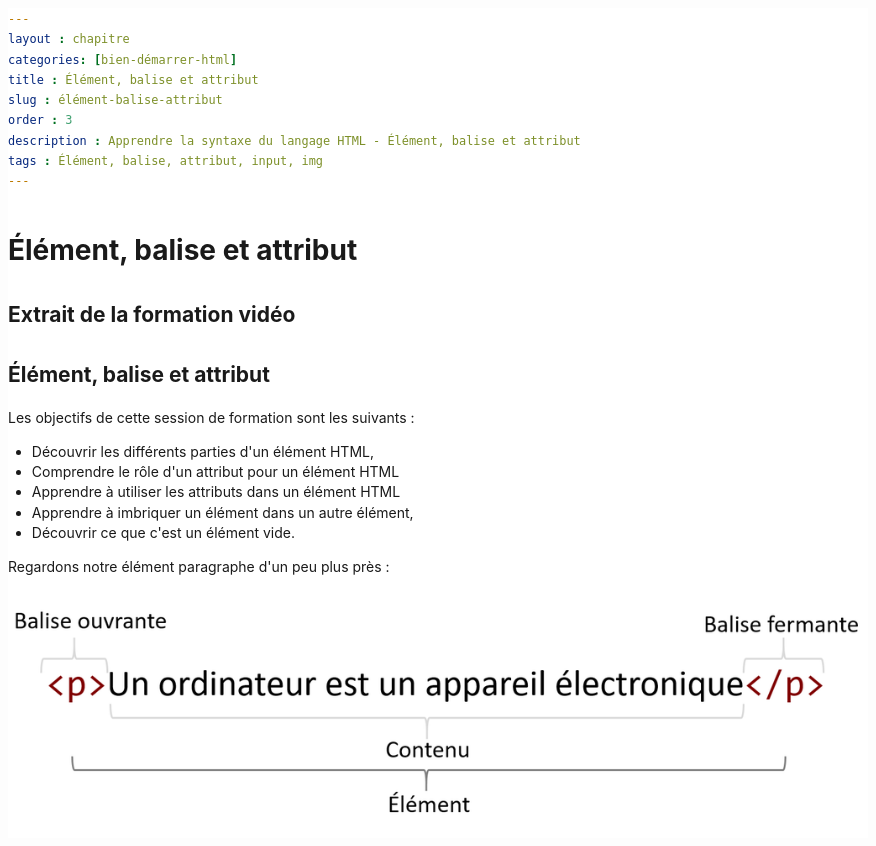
 ```yaml
---
layout : chapitre
categories: [bien-démarrer-html]
title : Élément, balise et attribut
slug : élément-balise-attribut
order : 3
description : Apprendre la syntaxe du langage HTML - Élément, balise et attribut
tags : Élément, balise, attribut, input, img
---
```


# Élément, balise et attribut

## Extrait de la formation vidéo

<div class="video-container">
<iframe width="560" height="315" src="https://www.youtube.com/embed/IKnVizdIg5I" title="YouTube video player" frameborder="0" allow="accelerometer; autoplay; clipboard-write; encrypted-media; gyroscope; picture-in-picture" allowfullscreen></iframe>
</div>


## Élément, balise et attribut






Les objectifs de cette session de formation sont les suivants :  



- Découvrir les différents parties d'un élément HTML, 
- Comprendre le rôle d'un attribut pour un élément HTML
- Apprendre à utiliser les attributs dans un élément HTML
- Apprendre à imbriquer un élément dans un autre élément, 
- Découvrir ce que c'est un élément vide.





Regardons notre élément paragraphe d'un peu plus près :

![balise HTML](./images/commencer-avec-html/anatomie-élément-html.png)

___

Problem details -
Set down exactly the lines beginning at the one that holds "Les objectifs de" and ending with the last line of the data.

Written answer -
Les objectifs de cette session de formation sont les suivants :  



- Découvrir les différents parties d'un élément HTML, 
- Comprendre le rôle d'un attribut pour un élément HTML
- Apprendre à utiliser les attributs dans un élément HTML
- Apprendre à imbriquer un élément dans un autre élément, 
- Découvrir ce que c'est un élément vide.





Regardons notre élément paragraphe d'un peu plus près :

![balise HTML](./images/commencer-avec-html/anatomie-élément-html.png)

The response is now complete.